(Problem): Below this line is a set of entries; quote exactly the lines from the line that contains "- Finalizing and documenting" to the line that contains "## Notes & Possible Improvements", both lines included.

(Records from a data source)
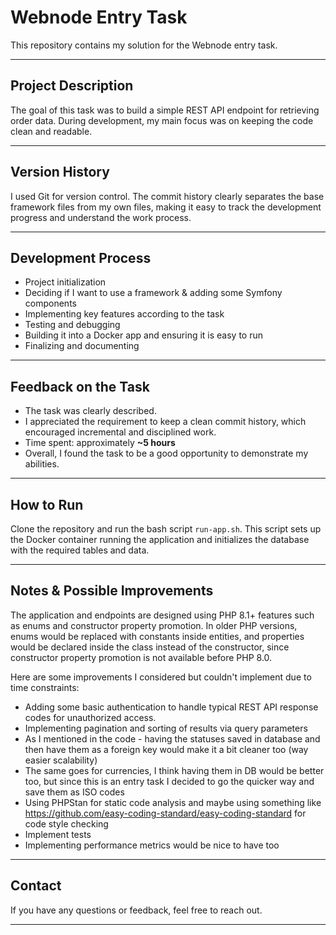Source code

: # Webnode Entry Task

This repository contains my solution for the Webnode entry task.

---

## Project Description

The goal of this task was to build a simple REST API endpoint for retrieving order data. During development, my main focus was on keeping the code clean and readable.

---

## Version History

I used Git for version control. The commit history clearly separates the base framework files from my own files, making it easy to track the development progress and understand the work process.

---

## Development Process

- Project initialization  
- Deciding if I want to use a framework & adding some Symfony components  
- Implementing key features according to the task  
- Testing and debugging
- Building it into a Docker app and ensuring it is easy to run  
- Finalizing and documenting  

---

## Feedback on the Task

- The task was clearly described.
- I appreciated the requirement to keep a clean commit history, which encouraged incremental and disciplined work.  
- Time spent: approximately **~5 hours**  
- Overall, I found the task to be a good opportunity to demonstrate my abilities.

---

## How to Run

Clone the repository and run the bash script `run-app.sh`. This script sets up the Docker container running the application and initializes the database with the required tables and data.

---

## Notes & Possible Improvements

The application and endpoints are designed using PHP 8.1+ features such as enums and constructor property promotion. In older PHP versions, enums would be replaced with constants inside entities, and properties would be declared inside the class instead of the constructor, since constructor property promotion is not available before PHP 8.0.

Here are some improvements I considered but couldn't implement due to time constraints:

- Adding some basic authentication to handle typical REST API response codes for unauthorized access.  
- Implementing pagination and sorting of results via query parameters
- As I mentioned in the code - having the statuses saved in database and then have them as a foreign key would make it a bit cleaner too (way easier scalability)
- The same goes for currencies, I think having them in DB would be better too, but since this is an entry task I decided to go the quicker way and save them as ISO codes
- Using PHPStan for static code analysis and maybe using something like https://github.com/easy-coding-standard/easy-coding-standard for code style checking
- Implement tests
- Implementing performance metrics would be nice to have too

---

## Contact

If you have any questions or feedback, feel free to reach out.

---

(Answer to this task):
- Finalizing and documenting  

---

## Feedback on the Task

- The task was clearly described.
- I appreciated the requirement to keep a clean commit history, which encouraged incremental and disciplined work.  
- Time spent: approximately **~5 hours**  
- Overall, I found the task to be a good opportunity to demonstrate my abilities.

---

## How to Run

Clone the repository and run the bash script `run-app.sh`. This script sets up the Docker container running the application and initializes the database with the required tables and data.

---

## Notes & Possible Improvements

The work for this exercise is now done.